- Supplied records -
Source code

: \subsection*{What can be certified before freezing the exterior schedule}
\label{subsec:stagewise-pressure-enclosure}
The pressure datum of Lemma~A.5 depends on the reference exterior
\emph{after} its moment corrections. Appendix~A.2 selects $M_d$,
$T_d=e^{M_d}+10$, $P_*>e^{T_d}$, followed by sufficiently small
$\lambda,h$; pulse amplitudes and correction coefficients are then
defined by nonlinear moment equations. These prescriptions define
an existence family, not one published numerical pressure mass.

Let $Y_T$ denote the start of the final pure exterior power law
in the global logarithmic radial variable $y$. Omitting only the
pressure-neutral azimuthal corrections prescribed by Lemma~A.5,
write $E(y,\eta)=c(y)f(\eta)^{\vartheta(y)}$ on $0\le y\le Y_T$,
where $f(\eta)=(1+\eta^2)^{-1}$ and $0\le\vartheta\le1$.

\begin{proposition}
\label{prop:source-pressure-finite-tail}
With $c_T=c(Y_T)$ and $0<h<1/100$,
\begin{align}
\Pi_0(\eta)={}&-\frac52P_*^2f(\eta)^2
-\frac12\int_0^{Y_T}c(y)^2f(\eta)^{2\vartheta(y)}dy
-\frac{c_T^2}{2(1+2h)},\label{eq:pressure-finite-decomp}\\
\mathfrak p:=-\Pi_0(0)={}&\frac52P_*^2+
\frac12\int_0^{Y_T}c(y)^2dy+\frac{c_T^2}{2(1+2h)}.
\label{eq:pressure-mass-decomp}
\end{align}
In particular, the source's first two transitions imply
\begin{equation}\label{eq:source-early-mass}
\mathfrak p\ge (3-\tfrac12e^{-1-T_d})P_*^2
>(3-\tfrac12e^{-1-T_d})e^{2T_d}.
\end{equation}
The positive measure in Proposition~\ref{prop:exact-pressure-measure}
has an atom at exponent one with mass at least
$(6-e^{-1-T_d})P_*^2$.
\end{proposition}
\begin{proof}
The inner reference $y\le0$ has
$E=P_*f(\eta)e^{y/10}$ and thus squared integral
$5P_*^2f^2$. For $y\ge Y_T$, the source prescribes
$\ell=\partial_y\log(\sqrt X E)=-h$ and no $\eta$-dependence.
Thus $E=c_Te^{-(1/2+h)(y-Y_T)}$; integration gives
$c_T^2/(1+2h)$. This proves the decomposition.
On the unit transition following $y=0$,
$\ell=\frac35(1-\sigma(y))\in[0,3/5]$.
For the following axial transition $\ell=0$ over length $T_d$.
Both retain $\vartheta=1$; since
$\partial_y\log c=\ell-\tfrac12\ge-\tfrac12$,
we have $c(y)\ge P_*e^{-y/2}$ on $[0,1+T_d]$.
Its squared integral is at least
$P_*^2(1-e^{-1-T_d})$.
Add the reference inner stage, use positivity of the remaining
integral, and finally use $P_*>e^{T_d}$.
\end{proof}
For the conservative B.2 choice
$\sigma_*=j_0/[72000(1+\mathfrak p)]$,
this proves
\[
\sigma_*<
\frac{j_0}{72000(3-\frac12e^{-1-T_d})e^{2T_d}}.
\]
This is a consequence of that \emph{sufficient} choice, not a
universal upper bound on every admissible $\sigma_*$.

- Exercise goal -
Each line in the listing above either holds the string "least" or does not; state how many do, giving the number only.

- Solution to this exercise -
2